* [Work task] Return the data below exactly, but only from the line containing "Code here is copyright of Elise Gould, 2017." through the line containing "The pace of", with both of those lines included.

/---

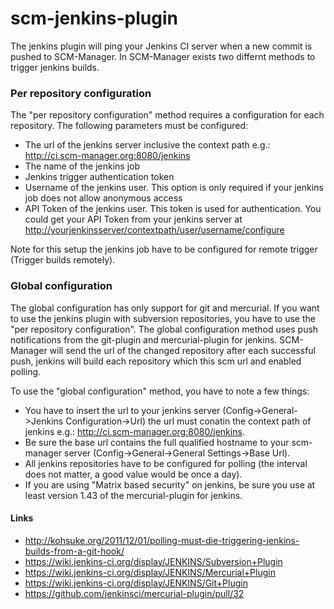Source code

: # scm-jenkins-plugin

The jenkins plugin will ping your Jenkins CI server when a new commit is
pushed to SCM-Manager. In SCM-Manager exists two differnt methods to
trigger jenkins builds.

### Per repository configuration

The \"per repository configuration\" method requires a configuration for
each repository. The following parameters must be configured:

-   The url of the jenkins server inclusive the context path e.g.:
    <http://ci.scm-manager.org:8080/jenkins>
-   The name of the jenkins job
-   Jenkins trigger authentication token
-   Username of the jenkins user. This option is only required if your
    jenkins job does not allow anonymous access
-   API Token of the jenkins user. This token is used for
    authentication. You could get your API Token from your jenkins
    server at
    <http://yourjenkinsserver/contextpath/user/username/configure>

Note for this setup the jenkins job have to be configured for remote
trigger (Trigger builds remotely).

### Global configuration

The global configuration has only support for git and mercurial. If you
want to use the jenkins plugin with subversion repositories, you have to
use the \"per repository configuration\". The global configuration
method uses push notifications from the git-plugin and mercurial-plugin
for jenkins. SCM-Manager will send the url of the changed repository
after each successful push, jenkins will build each repository which
this scm url and enabled polling.

To use the \"global configuration\" method, you have to note a few
things:

-   You have to insert the url to your jenkins server
    (Config-\>General-\>Jenkins Configuration-\>Url) the url must
    conatin the context path of jenkins e.g.:
    <http://ci.scm-manager.org:8080/jenkins>.
-   Be sure the base url contains the full qualified hostname to your
    scm-manager server (Config-\>General-\>General Settings-\>Base Url).
-   All jenkins repositories have to be configured for polling (the
    interval does not matter, a good value would be once a day).
-   If you are using \"Matrix based security\" on jenkins, be sure you
    use at least version 1.43 of the mercurial-plugin for jenkins.

#### Links

-   <http://kohsuke.org/2011/12/01/polling-must-die-triggering-jenkins-builds-from-a-git-hook/>
-   <https://wiki.jenkins-ci.org/display/JENKINS/Subversion+Plugin>
-   <https://wiki.jenkins-ci.org/display/JENKINS/Mercurial+Plugin>
-   <https://wiki.jenkins-ci.org/display/JENKINS/Git+Plugin>
-   <https://github.com/jenkinsci/mercurial-plugin/pull/32>
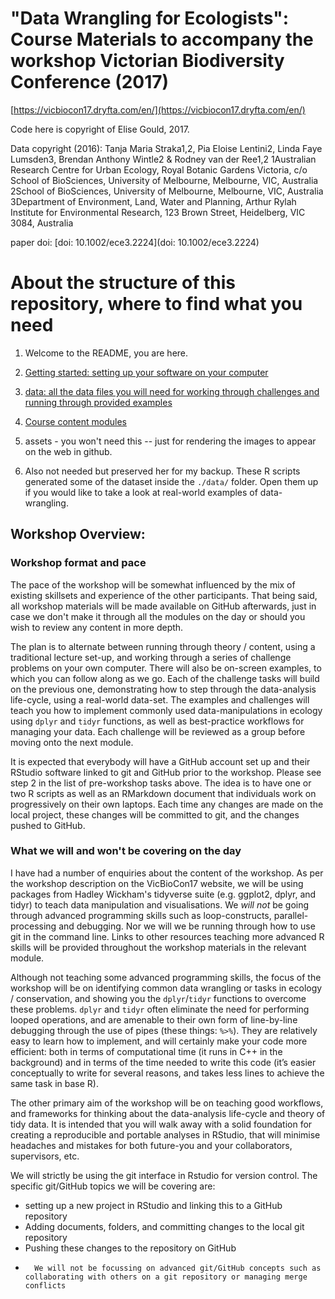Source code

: # "Data Wrangling for Ecologists": Course Materials to accompany the workshop Victorian Biodiversity Conference (2017)


[https://vicbiocon17.dryfta.com/en/](https://vicbiocon17.dryfta.com/en/)

Code here is copyright of Elise Gould, 2017. 

Data copyright (2016):
Tanja Maria Straka1,2, Pia Eloise Lentini2, Linda Faye Lumsden3, Brendan Anthony Wintle2 & Rodney van der Ree1,2
1Australian Research Centre for Urban Ecology, Royal Botanic Gardens Victoria, c/o School of BioSciences, University of Melbourne, Melbourne, VIC, Australia
2School of BioSciences, University of Melbourne, Melbourne, VIC, Australia
3Department of Environment, Land, Water and Planning, Arthur Rylah Institute for Environmental Research, 123 Brown Street, Heidelberg, VIC 3084, Australia

paper doi: [doi: 10.1002/ece3.2224](doi: 10.1002/ece3.2224)

# About the structure of this repository, where to find what you need

1. Welcome to the README, you are here.

2. [Getting started: setting up your software on your computer](https://github.com/egouldo/VicBioCon17_data_wrangling/tree/master/getting_started)

3. [data: all the data files you will need for working through challenges and running through provided examples](https://github.com/egouldo/VicBioCon17_data_wrangling/tree/master/data)

4. [Course content modules](https://github.com/egouldo/VicBioCon17_data_wrangling/tree/master/modules)

5. assets - you won't need this -- just for rendering the images to appear on the web in github.

6. Also not needed but preserved her for my backup. These R scripts generated some of the dataset inside the `./data/` folder. Open them up if you would like to take a look at  real-world examples of data-wrangling.



## Workshop Overview:


### Workshop format and pace

The pace of the workshop will be somewhat influenced by the mix of existing skillsets and experience of the other participants. That being said, all workshop materials will be made available on GitHub afterwards, just in case we don't make it through all the modules on the day or should you wish to review any content in more depth.

The plan is to alternate between running through theory / content, using a traditional lecture set-up, and working through a series of challenge problems on your own computer. There will also be on-screen examples, to which you can follow along as we go. Each of the challenge tasks will build on the previous one, demonstrating how to step through the data-analysis life-cycle, using a real-world data-set. The examples and challenges will teach you how to implement commonly used data-manipulations in ecology using `dplyr` and `tidyr` functions, as well as best-practice workflows for managing your data. Each challenge will be reviewed as a group before moving onto the next module.

It is expected that everybody will have a GitHub account set up and their RStudio software linked to git and GitHub prior to the workshop. Please see step 2 in the list of pre-workshop tasks above. The idea is to have one or two R scripts as well as an RMarkdown document that individuals work on progressively on their own laptops. Each time any changes are made on the local project, these changes will be committed to git, and the changes pushed to GitHub.

### What we will and won't be covering on the day

I have had a number of enquiries about the content of the workshop. As per the workshop description on the VicBioCon17 website, we will be using packages from Hadley Wickham's tidyverse suite (e.g. ggplot2, dplyr, and tidyr) to teach data manipulation and visualisations. We *will not* be going through advanced programming skills such as loop-constructs, parallel-processing and debugging. Nor we will we be running through how to use git in the command line. Links to other resources teaching more advanced R skills will be provided throughout the workshop materials in the relevant module.

Although not teaching some advanced programming skills, the focus of the workshop will be on identifying common data wrangling or tasks in ecology / conservation, and showing you the `dplyr`/`tidyr` functions to overcome these problems. `dplyr` and `tidyr` often eliminate the need for performing looped operations, and are amenable to their own form of line-by-line debugging through the use of pipes (these things: `%>%`). They are relatively easy to learn how to implement, and will certainly make your code more efficient: both in terms of computational time (it runs in C++ in the background) and in terms of the time needed to write this code (it’s easier conceptually to write for several reasons, and takes less lines to achieve the same task in base R). 

The other primary aim of the workshop will be on teaching good workflows, and frameworks for thinking about the data-analysis life-cycle and theory of tidy data. It is intended that you will walk away with a solid foundation for creating a reproducible and portable analyses in RStudio, that will minimise headaches and mistakes for both future-you and your collaborators, supervisors, etc.

We will strictly be using the git interface in Rstudio for version control. The specific git/GitHub topics we will be covering are: 
-	setting up a new project in RStudio and linking this to a GitHub repository
-	Adding documents, folders, and committing changes to the local git repository
-	Pushing these changes to the repository on GitHub
-       We will not be focussing on advanced git/GitHub concepts such as collaborating with others on a git repository or managing merge conflicts
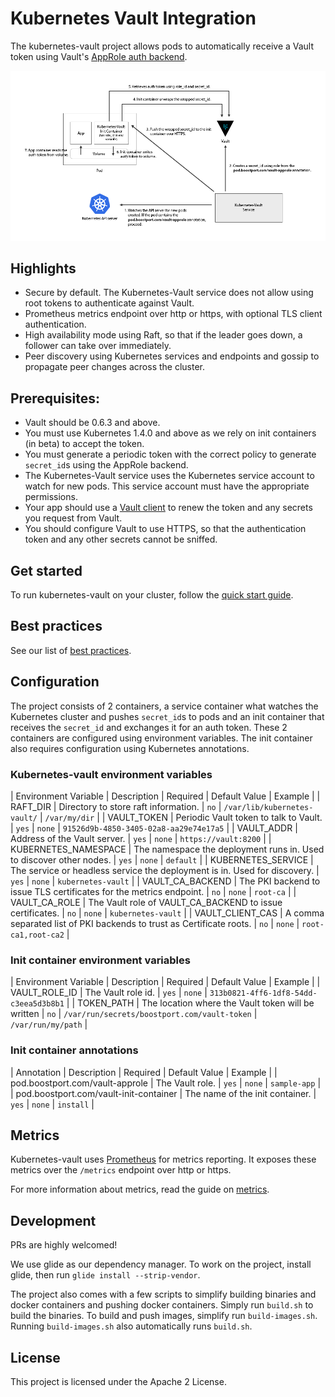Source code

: # Kubernetes Vault Integration
The kubernetes-vault project allows pods to automatically receive a Vault token using Vault's [AppRole auth backend](https://www.vaultproject.io/docs/auth/approle.html).

![flow diagram](flow-diagram.png)

## Highlights
* Secure by default. The Kubernetes-Vault service does not allow using root tokens to authenticate against Vault.
* Prometheus metrics endpoint over http or https, with optional TLS client authentication.
* High availability mode using Raft, so that if the leader goes down, a follower can take over immediately.
* Peer discovery using Kubernetes services and endpoints and gossip to propagate peer changes across the cluster.

## Prerequisites:
* Vault should be 0.6.3 and above.
* You must use Kubernetes 1.4.0 and above as we rely on init containers (in beta) to accept the token.
* You must generate a periodic token with the correct policy to generate `secret_id`s using the AppRole backend.
* The Kubernetes-Vault service uses the Kubernetes service account to watch for new pods. This service account must have the appropriate permissions.
* Your app should use a [Vault client](https://www.vaultproject.io/docs/http/libraries.html) to renew the token and any secrets you request from Vault.
* You should configure Vault to use HTTPS, so that the authentication token and any other secrets cannot be sniffed.

## Get started
To run kubernetes-vault on your cluster, follow the [quick start guide](quick-start.md).

## Best practices
See our list of [best practices](best-practices.md).

## Configuration
The project consists of 2 containers, a service container what watches the Kubernetes cluster and pushes `secret_id`s to pods and an init container that
receives the `secret_id` and exchanges it for an auth token. These 2 containers are configured using environment variables. The init container also requires
configuration using Kubernetes annotations.

### Kubernetes-vault environment variables

| Environment Variable  | Description                                                               | Required   | Default Value                | Example                                 |
| RAFT_DIR              | Directory to store raft information.                                      | `no`       | `/var/lib/kubernetes-vault/` | `/var/my/dir`                           |
| VAULT_TOKEN           | Periodic Vault token to talk to Vault.                                    | `yes`      | `none`                       | `91526d9b-4850-3405-02a8-aa29e74e17a5`  |
| VAULT_ADDR            | Address of the Vault server.                                              | `yes`      | `none`                       | `https://vault:8200`                    |
| KUBERNETES_NAMESPACE  | The namespace the deployment runs in. Used to discover other nodes.       | `yes`      | `none`                       | `default`                               |
| KUBERNETES_SERVICE    | The service or headless service the deployment is in. Used for discovery. | `yes`      | `none`                       | `kubernetes-vault`                      |
| VAULT_CA_BACKEND      | The PKI backend to issue TLS certificates for the metrics endpoint.       | `no`       | `none`                       | `root-ca`                               |
| VAULT_CA_ROLE         | The Vault role of VAULT_CA_BACKEND to issue certificates.                 | `no`       | `none`                       | `kubernetes-vault`                      |
| VAULT_CLIENT_CAS      | A comma separated list of PKI backends to trust as Certificate roots.     | `no`       | `none`                       | `root-ca1,root-ca2`                     |

### Init container environment variables

| Environment Variable  | Description                                                 | Required  | Default Value                                | Example                                 |
| VAULT_ROLE_ID         | The Vault role id.                                          | `yes`     | `none`                                       | `313b0821-4ff6-1df8-54dd-c3eea5d3b8b1`  |
| TOKEN_PATH            | The location where the Vault token will be written          | `no`      | `/var/run/secrets/boostport.com/vault-token` | `/var/run/my/path`                      |

### Init container annotations

| Annotation                              | Description                         | Required  | Default Value | Example       |
| pod.boostport.com/vault-approle         | The Vault role.                     | `yes`     | `none`        | `sample-app`  |
| pod.boostport.com/vault-init-container  | The name of the init container.     | `yes`     | `none`        | `install`     |

## Metrics
Kubernetes-vault uses [Prometheus](https://prometheus.io) for metrics reporting. It exposes these metrics over the `/metrics` endpoint over http or https.

For more information about metrics, read the guide on [metrics](metrics.md).

## Development
PRs are highly welcomed!

We use glide as our dependency manager. To work on the project, install glide, then run `glide install --strip-vendor`.

The project also comes with a few scripts to simplify building binaries and docker containers and pushing docker containers.
Simply run `build.sh` to build the binaries. To build and push images, simplify run `build-images.sh`.
Running `build-images.sh` also automatically runs `build.sh`.

## License
This project is licensed under the Apache 2 License.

\---

* [Response]
Code here is copyright of Elise Gould, 2017. 

Data copyright (2016):
Tanja Maria Straka1,2, Pia Eloise Lentini2, Linda Faye Lumsden3, Brendan Anthony Wintle2 & Rodney van der Ree1,2
1Australian Research Centre for Urban Ecology, Royal Botanic Gardens Victoria, c/o School of BioSciences, University of Melbourne, Melbourne, VIC, Australia
2School of BioSciences, University of Melbourne, Melbourne, VIC, Australia
3Department of Environment, Land, Water and Planning, Arthur Rylah Institute for Environmental Research, 123 Brown Street, Heidelberg, VIC 3084, Australia

paper doi: [doi: 10.1002/ece3.2224](doi: 10.1002/ece3.2224)

# About the structure of this repository, where to find what you need

1. Welcome to the README, you are here.

2. [Getting started: setting up your software on your computer](https://github.com/egouldo/VicBioCon17_data_wrangling/tree/master/getting_started)

3. [data: all the data files you will need for working through challenges and running through provided examples](https://github.com/egouldo/VicBioCon17_data_wrangling/tree/master/data)

4. [Course content modules](https://github.com/egouldo/VicBioCon17_data_wrangling/tree/master/modules)

5. assets - you won't need this -- just for rendering the images to appear on the web in github.

6. Also not needed but preserved her for my backup. These R scripts generated some of the dataset inside the `./data/` folder. Open them up if you would like to take a look at  real-world examples of data-wrangling.



## Workshop Overview:


### Workshop format and pace

The pace of the workshop will be somewhat influenced by the mix of existing skillsets and experience of the other participants. That being said, all workshop materials will be made available on GitHub afterwards, just in case we don't make it through all the modules on the day or should you wish to review any content in more depth.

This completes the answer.